* _TASK DETAILS_
The exercise calls for every entry that follows to be repeated exactly.

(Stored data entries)
[Start of Attachment]
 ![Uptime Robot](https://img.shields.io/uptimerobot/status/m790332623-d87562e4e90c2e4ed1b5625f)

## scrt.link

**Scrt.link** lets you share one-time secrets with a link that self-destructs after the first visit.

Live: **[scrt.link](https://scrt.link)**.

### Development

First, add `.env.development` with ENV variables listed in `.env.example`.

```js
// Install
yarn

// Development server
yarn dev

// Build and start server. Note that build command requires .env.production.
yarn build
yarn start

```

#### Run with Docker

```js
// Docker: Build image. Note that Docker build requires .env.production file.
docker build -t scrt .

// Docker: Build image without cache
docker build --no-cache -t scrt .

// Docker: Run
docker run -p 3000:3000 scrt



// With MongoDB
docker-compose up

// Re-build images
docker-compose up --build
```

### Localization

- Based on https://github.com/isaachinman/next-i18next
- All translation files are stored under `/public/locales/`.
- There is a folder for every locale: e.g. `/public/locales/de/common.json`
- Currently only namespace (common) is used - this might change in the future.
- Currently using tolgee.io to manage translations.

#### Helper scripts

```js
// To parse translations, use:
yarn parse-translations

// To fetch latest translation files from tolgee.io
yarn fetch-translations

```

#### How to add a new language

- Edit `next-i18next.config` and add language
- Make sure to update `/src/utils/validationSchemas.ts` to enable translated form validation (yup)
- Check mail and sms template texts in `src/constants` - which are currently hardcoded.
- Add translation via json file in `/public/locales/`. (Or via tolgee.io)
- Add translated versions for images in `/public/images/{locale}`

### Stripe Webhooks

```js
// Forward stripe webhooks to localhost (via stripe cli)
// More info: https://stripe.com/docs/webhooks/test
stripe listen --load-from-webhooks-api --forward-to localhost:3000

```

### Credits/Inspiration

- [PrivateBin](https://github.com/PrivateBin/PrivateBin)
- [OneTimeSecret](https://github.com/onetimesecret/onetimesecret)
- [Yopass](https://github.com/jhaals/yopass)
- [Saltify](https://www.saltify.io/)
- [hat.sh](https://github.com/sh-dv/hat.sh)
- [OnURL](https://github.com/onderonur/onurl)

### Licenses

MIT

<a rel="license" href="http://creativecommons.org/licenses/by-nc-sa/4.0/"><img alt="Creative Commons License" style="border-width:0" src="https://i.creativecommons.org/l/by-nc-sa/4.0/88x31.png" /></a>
[End of Attachment]
* _ANSWER_
 ![Uptime Robot](https://img.shields.io/uptimerobot/status/m790332623-d87562e4e90c2e4ed1b5625f)

## scrt.link

**Scrt.link** lets you share one-time secrets with a link that self-destructs after the first visit.

Live: **[scrt.link](https://scrt.link)**.

### Development

First, add `.env.development` with ENV variables listed in `.env.example`.

```js
// Install
yarn

// Development server
yarn dev

// Build and start server. Note that build command requires .env.production.
yarn build
yarn start

```

#### Run with Docker

```js
// Docker: Build image. Note that Docker build requires .env.production file.
docker build -t scrt .

// Docker: Build image without cache
docker build --no-cache -t scrt .

// Docker: Run
docker run -p 3000:3000 scrt



// With MongoDB
docker-compose up

// Re-build images
docker-compose up --build
```

### Localization

- Based on https://github.com/isaachinman/next-i18next
- All translation files are stored under `/public/locales/`.
- There is a folder for every locale: e.g. `/public/locales/de/common.json`
- Currently only namespace (common) is used - this might change in the future.
- Currently using tolgee.io to manage translations.

#### Helper scripts

```js
// To parse translations, use:
yarn parse-translations

// To fetch latest translation files from tolgee.io
yarn fetch-translations

```

#### How to add a new language

- Edit `next-i18next.config` and add language
- Make sure to update `/src/utils/validationSchemas.ts` to enable translated form validation (yup)
- Check mail and sms template texts in `src/constants` - which are currently hardcoded.
- Add translation via json file in `/public/locales/`. (Or via tolgee.io)
- Add translated versions for images in `/public/images/{locale}`

### Stripe Webhooks

```js
// Forward stripe webhooks to localhost (via stripe cli)
// More info: https://stripe.com/docs/webhooks/test
stripe listen --load-from-webhooks-api --forward-to localhost:3000

```

### Credits/Inspiration

- [PrivateBin](https://github.com/PrivateBin/PrivateBin)
- [OneTimeSecret](https://github.com/onetimesecret/onetimesecret)
- [Yopass](https://github.com/jhaals/yopass)
- [Saltify](https://www.saltify.io/)
- [hat.sh](https://github.com/sh-dv/hat.sh)
- [OnURL](https://github.com/onderonur/onurl)

### Licenses

MIT

<a rel="license" href="http://creativecommons.org/licenses/by-nc-sa/4.0/"><img alt="Creative Commons License" style="border-width:0" src="https://i.creativecommons.org/l/by-nc-sa/4.0/88x31.png" /></a>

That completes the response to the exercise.